Comment le comte Regnault de Guerles fut marié à la fille Bertaut de Malignes dont il ot une fille, et depuis se remaria en Angleterre, et en ot deux fils et une fille, et comment messire Jean de Blois épousa l’ains-née fille, et comment la duché demeura à la mains-née fille dudit comte Regnault.


Vous avez bien ouï tous les traités, les requêtes et les réponses, qui furent entre ces parties : si ne les pense plus à demener ; car quand ceux qui furent envoyés par le dit comte de Guerles au dit Berthaut de Malines, furent retournés arrière, les besognes s’approchèrent grandement ; car le comte de Guerles ne pouvoit, pour le présent, mieux faire ailleurs, car ce Berthaut de Malines étoit riche sans nombre. On escripsit tout ce qu’il voult deviser ni aviser pour le meilleur et le plus sûr, au lez de lui et de son conseil ; et, quand tout fut escript et grossoyé et conseillé, et que rien n’y eut que dire, le comte de Guerles et ses proismes qui dedans ces lettres étoient escripts et dénommés, scellèrent. Ainsi firent les chevaliers de Guerles, et les bonnes villes. Quand tout ce fut accompli et confirmé, tant que ce Berthaut fut et se tint pour content, le mariage se passa outre[1] : et furent toutes les dettes payées que le dit comte Regnaud avoit faites en son temps, et sa terre quitte et délivrée de tous gages. Ainsi fut le comte de Guerles au dessus de ses besognes : et prit nouvel conseil et nouvel état. Si par devant il l’avoit tenu bon, encore le tenoit-il meilleur après, car il avoit moult bien de quoi. Finance ne lui failloit point de par la partie de Berthaut de Malines. Et se porta le comte, avecques sa femme, moult honorablement et moult en paix, car elle étoit moult belle dame, bonne et sage dévote, et prude femme. Mais ils ne furent que quatre ans ensemble en mariage, que la dame mourut. Si eut une fille, qui demeura d’elle, qui eut à nom Ysabel[2].

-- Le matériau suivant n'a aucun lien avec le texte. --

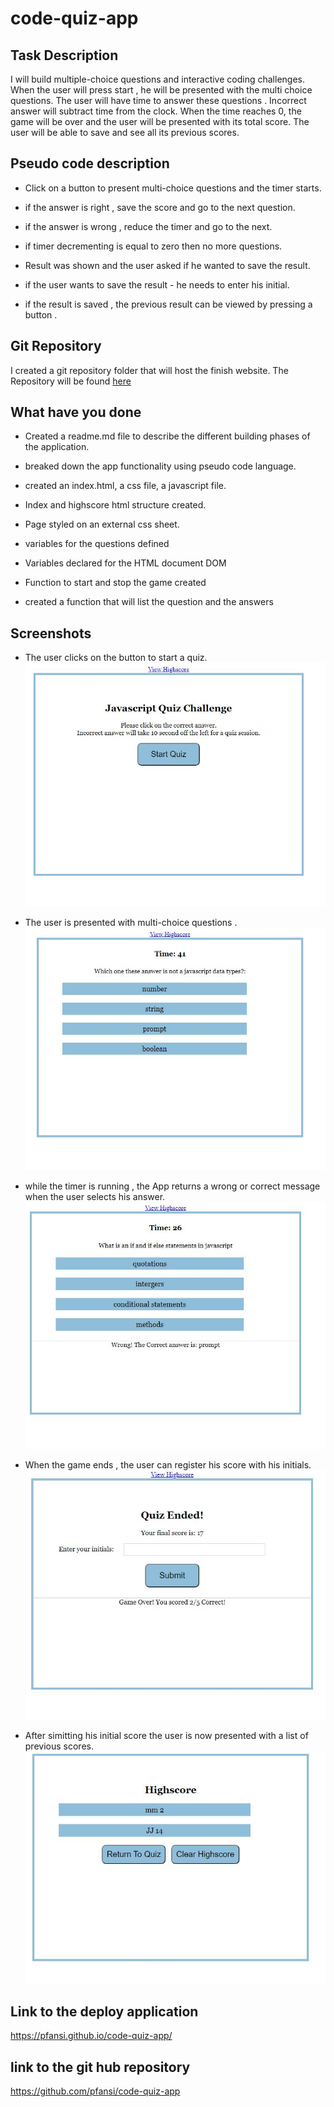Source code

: # code-quiz-app

## Task Description

I will build multiple-choice questions and interactive coding challenges.
When the user will press start , he will be presented with the multi choice questions.
The user will have time to answer these questions . Incorrect answer will subtract time from the clock.
When the time reaches 0, the game will be over and the user will be presented with its total score.
The user will be able to save and see all its previous scores.

## Pseudo code description

- Click on a button to present multi-choice questions and the timer starts.

- if the answer is right , save the score and go to the next question.

- if the answer is wrong , reduce the timer and go to the next.

- if timer decrementing is equal to zero then no more questions.

- Result was shown and the user asked if he wanted to save the result.

- if the user wants to save the result - he needs to enter his initial.

- if the result is saved , the previous result can be viewed by pressing a button .

## Git Repository

I created a git repository folder that will host the finish website. The Repository will be found [here](https://github.com/pfansi/code-quiz-app)

## What have you done

- Created a readme.md file to describe the different building phases of the application.

- breaked down the app functionality using pseudo code language.

- created an index.html, a css file, a javascript file.

- Index and highscore html structure created.

- Page styled on an external css sheet.

- variables for the questions defined

- Variables declared for the HTML document DOM

- Function to start and stop the game created

- created a function that will list the question and the answers

## Screenshots

- The user clicks on the button to start a quiz. ![screenshot](./images/start_quiz.jpg)

- The user is presented with multi-choice questions . ![screenshot](./images/multi_choices.jpg)

- while the timer is running , the App returns a wrong or correct message when the user selects his answer. ![screenshot](./images/timer_start.jpg)

- When the game ends , the user can register his score with his initials. ![screenshot](./images/register_score.jpg)

- After simitting his initial score the user is now presented with a list of previous scores. ![screenshot](./images/list_score.jpg)

## Link to the deploy application

https://pfansi.github.io/code-quiz-app/

## link to the git hub repository

https://github.com/pfansi/code-quiz-app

Quand le comte de Guerles fut vefve, il étoit encore un jeune homme. On le remaria très hautement. Et lui donna le roi Édouard d’Angleterre, le père au bon roi Édouard qui assiégea Tournay et qui conquit Calais, sa fille, qui avoit à nom Ysabel[3]. De celle le comte de Guerles eut trois enfans, deux fils et une fille, messire Regnaut et messire Édouard, et Jeanne qui depuis fut duchesse de Julliers[4]. Or, tout ainsi que le prud’homme ce Berthaud de Malines avoit imaginé au commencement, du mariage de sa fille au comte de Guerles, en avint ; ni on ne lui tint oncques nulle loyauté. Quand le roi Édouard[5] d’Angleterre, qui oncle étoit des enfans de Guerles, vint premièrement en Allemagne, devers le roi et empereur Louis de Bavière, et cil empereur l’institua à l’empire à être son vicaire par toutes les marches de l’empire[6], si comme il est contenu au commencement du premier livre, adoncques furent faits les comtes de Guerles, ducs de Guerles, les marquis de Juliers, comtes de Juliers, pour augmenter leurs noms, et en descendant de degré en degré.

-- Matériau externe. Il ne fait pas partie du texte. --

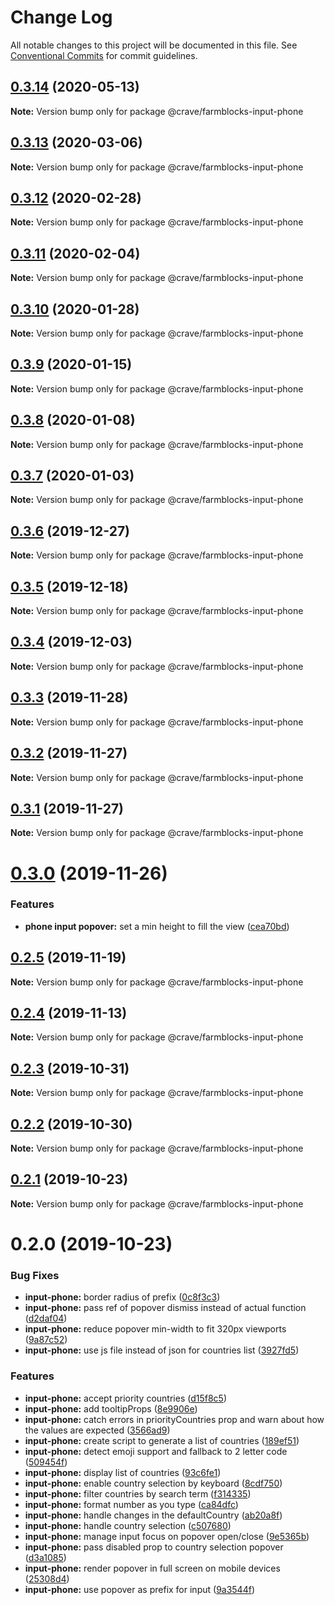 # Change Log

All notable changes to this project will be documented in this file.
See [Conventional Commits](https://conventionalcommits.org) for commit guidelines.

## [0.3.14](https://github.com/CraveFood/farmblocks/compare/@crave/farmblocks-input-phone@0.3.13...@crave/farmblocks-input-phone@0.3.14) (2020-05-13)

**Note:** Version bump only for package @crave/farmblocks-input-phone





## [0.3.13](https://github.com/CraveFood/farmblocks/compare/@crave/farmblocks-input-phone@0.3.12...@crave/farmblocks-input-phone@0.3.13) (2020-03-06)

**Note:** Version bump only for package @crave/farmblocks-input-phone





## [0.3.12](https://github.com/CraveFood/farmblocks/compare/@crave/farmblocks-input-phone@0.3.11...@crave/farmblocks-input-phone@0.3.12) (2020-02-28)

**Note:** Version bump only for package @crave/farmblocks-input-phone





## [0.3.11](https://github.com/CraveFood/farmblocks/compare/@crave/farmblocks-input-phone@0.3.10...@crave/farmblocks-input-phone@0.3.11) (2020-02-04)

**Note:** Version bump only for package @crave/farmblocks-input-phone





## [0.3.10](https://github.com/CraveFood/farmblocks/compare/@crave/farmblocks-input-phone@0.3.9...@crave/farmblocks-input-phone@0.3.10) (2020-01-28)

**Note:** Version bump only for package @crave/farmblocks-input-phone





## [0.3.9](https://github.com/CraveFood/farmblocks/compare/@crave/farmblocks-input-phone@0.3.8...@crave/farmblocks-input-phone@0.3.9) (2020-01-15)

**Note:** Version bump only for package @crave/farmblocks-input-phone





## [0.3.8](https://github.com/CraveFood/farmblocks/compare/@crave/farmblocks-input-phone@0.3.7...@crave/farmblocks-input-phone@0.3.8) (2020-01-08)

**Note:** Version bump only for package @crave/farmblocks-input-phone





## [0.3.7](https://github.com/CraveFood/farmblocks/compare/@crave/farmblocks-input-phone@0.3.6...@crave/farmblocks-input-phone@0.3.7) (2020-01-03)

**Note:** Version bump only for package @crave/farmblocks-input-phone





## [0.3.6](https://github.com/CraveFood/farmblocks/compare/@crave/farmblocks-input-phone@0.3.5...@crave/farmblocks-input-phone@0.3.6) (2019-12-27)

**Note:** Version bump only for package @crave/farmblocks-input-phone





## [0.3.5](https://github.com/CraveFood/farmblocks/compare/@crave/farmblocks-input-phone@0.3.4...@crave/farmblocks-input-phone@0.3.5) (2019-12-18)

**Note:** Version bump only for package @crave/farmblocks-input-phone





## [0.3.4](https://github.com/CraveFood/farmblocks/compare/@crave/farmblocks-input-phone@0.3.3...@crave/farmblocks-input-phone@0.3.4) (2019-12-03)

**Note:** Version bump only for package @crave/farmblocks-input-phone





## [0.3.3](https://github.com/CraveFood/farmblocks/compare/@crave/farmblocks-input-phone@0.3.2...@crave/farmblocks-input-phone@0.3.3) (2019-11-28)

**Note:** Version bump only for package @crave/farmblocks-input-phone





## [0.3.2](https://github.com/CraveFood/farmblocks/compare/@crave/farmblocks-input-phone@0.3.1...@crave/farmblocks-input-phone@0.3.2) (2019-11-27)

**Note:** Version bump only for package @crave/farmblocks-input-phone





## [0.3.1](https://github.com/CraveFood/farmblocks/compare/@crave/farmblocks-input-phone@0.3.0...@crave/farmblocks-input-phone@0.3.1) (2019-11-27)

**Note:** Version bump only for package @crave/farmblocks-input-phone





# [0.3.0](https://github.com/CraveFood/farmblocks/compare/@crave/farmblocks-input-phone@0.2.5...@crave/farmblocks-input-phone@0.3.0) (2019-11-26)


### Features

* **phone input popover:** set a min height to fill the view ([cea70bd](https://github.com/CraveFood/farmblocks/commit/cea70bd07e74dfc5a2d8610c5ac19c8eb6ba5521))





## [0.2.5](https://github.com/CraveFood/farmblocks/compare/@crave/farmblocks-input-phone@0.2.4...@crave/farmblocks-input-phone@0.2.5) (2019-11-19)

**Note:** Version bump only for package @crave/farmblocks-input-phone





## [0.2.4](https://github.com/CraveFood/farmblocks/compare/@crave/farmblocks-input-phone@0.2.3...@crave/farmblocks-input-phone@0.2.4) (2019-11-13)

**Note:** Version bump only for package @crave/farmblocks-input-phone





## [0.2.3](https://github.com/CraveFood/farmblocks/compare/@crave/farmblocks-input-phone@0.2.2...@crave/farmblocks-input-phone@0.2.3) (2019-10-31)

**Note:** Version bump only for package @crave/farmblocks-input-phone





## [0.2.2](https://github.com/CraveFood/farmblocks/compare/@crave/farmblocks-input-phone@0.2.1...@crave/farmblocks-input-phone@0.2.2) (2019-10-30)

**Note:** Version bump only for package @crave/farmblocks-input-phone





## [0.2.1](https://github.com/CraveFood/farmblocks/compare/@crave/farmblocks-input-phone@0.2.0...@crave/farmblocks-input-phone@0.2.1) (2019-10-23)

**Note:** Version bump only for package @crave/farmblocks-input-phone





# 0.2.0 (2019-10-23)


### Bug Fixes

* **input-phone:** border radius of prefix ([0c8f3c3](https://github.com/CraveFood/farmblocks/commit/0c8f3c3))
* **input-phone:** pass ref of popover dismiss instead of actual function ([d2daf04](https://github.com/CraveFood/farmblocks/commit/d2daf04))
* **input-phone:** reduce popover min-width to fit 320px viewports ([9a87c52](https://github.com/CraveFood/farmblocks/commit/9a87c52))
* **input-phone:** use js file instead of json for countries list ([3927fd5](https://github.com/CraveFood/farmblocks/commit/3927fd5))


### Features

* **input-phone:** accept priority countries ([d15f8c5](https://github.com/CraveFood/farmblocks/commit/d15f8c5))
* **input-phone:** add tooltipProps ([8e9906e](https://github.com/CraveFood/farmblocks/commit/8e9906e))
* **input-phone:** catch errors in priorityCountries prop and warn about how the values are expected ([3566ad9](https://github.com/CraveFood/farmblocks/commit/3566ad9))
* **input-phone:** create script to generate a list of countries ([189ef51](https://github.com/CraveFood/farmblocks/commit/189ef51))
* **input-phone:** detect emoji support and fallback to 2 letter code ([509454f](https://github.com/CraveFood/farmblocks/commit/509454f))
* **input-phone:** display list of countries ([93c6fe1](https://github.com/CraveFood/farmblocks/commit/93c6fe1))
* **input-phone:** enable country selection by keyboard ([8cdf750](https://github.com/CraveFood/farmblocks/commit/8cdf750))
* **input-phone:** filter countries by search term ([f314335](https://github.com/CraveFood/farmblocks/commit/f314335))
* **input-phone:** format number as you type ([ca84dfc](https://github.com/CraveFood/farmblocks/commit/ca84dfc))
* **input-phone:** handle changes in the defaultCountry ([ab20a8f](https://github.com/CraveFood/farmblocks/commit/ab20a8f))
* **input-phone:** handle country selection ([c507680](https://github.com/CraveFood/farmblocks/commit/c507680))
* **input-phone:** manage input focus on popover open/close ([9e5365b](https://github.com/CraveFood/farmblocks/commit/9e5365b))
* **input-phone:** pass disabled prop to country selection popover ([d3a1085](https://github.com/CraveFood/farmblocks/commit/d3a1085))
* **input-phone:** render popover in full screen on mobile devices ([25308d4](https://github.com/CraveFood/farmblocks/commit/25308d4))
* **input-phone:** use popover as prefix for input ([9a3544f](https://github.com/CraveFood/farmblocks/commit/9a3544f))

Or, pour approcher notre matière et pour là vérifier, il avint depuis, étant mort ce Regnaud, premier duc de Guerles, que son fils ains-né, semblablement nommé Regnaud, nepveu du dit roi Édouard d’Angleterre, mourut sans avoir enfans[7] ; et à tous deux succéda messire Édouard de Guerles, qui se maria en Hainaut, et prit la fille ains-née du duc Aubert[8] ; mais la dame étoit pour ce jour si jeune, qu’oncques charnellement messire Édouard n’acosta à li. Et mourut celui Édouard de Guerles qui fut moult vaillant chevalier, car il fut occis en la bataille qu’il eut contre le duc de Brabant le duc Wincelin, devant Julliers[9].

  1. Je ne trouve rien de cette transaction ni dans Meyer ni dans Pontus Heuterus ni dans l’Art de vérifier les dates. Le comte Regnaud de Gueldres, qui fut nommé duc en 1339, avait épousé en 1310, Sophie, fille de Florent, seigneur de Malines ; et en 1332, en secondes noces, Éléonore d’Angleterre. Peut-être cette Sophie est-elle la fille de Bertaut, qui avait reçu ce titre de seigneurie à cette occasion.
  2. Isabelle était la fille de Regnaud et de Sophie comtesse de Malines. Après avoir été fiancée, suivant Ponterus, à un duc d’Autriche, elle mourut abbesse de Grevendal, en 1376.
  3. Léonore, et non Isabelle, que Regnaud épousa en 1332, était en effet fille d’Édouard III.
  4. Guillaume VI, marquis, puis duc de Juliers, épousa Marie, fille de ce même duc de Gueldres, mais de sa première femme Sophie de Malines. L’Art de vérifier les dates donne seulement au duc deux enfans de ce mariage, Regnaud et Édouard.
  5. Édouard III.
  6. En 1338.
  7. Regnaud III mourut en 1371, sans avoir d’enfans de sa femme Marie, fille de Jean duc de Brabant.
  8. Édouard épousa le 16 mai 1371, Catherine, fille d’Albert régent de Hollande.
  9. Édouard mourut le 24 août 1371 des suites d’une blessure reçue à la bataille de Battweiler, deux jours auparavant. Il était âgé de trente-six ans.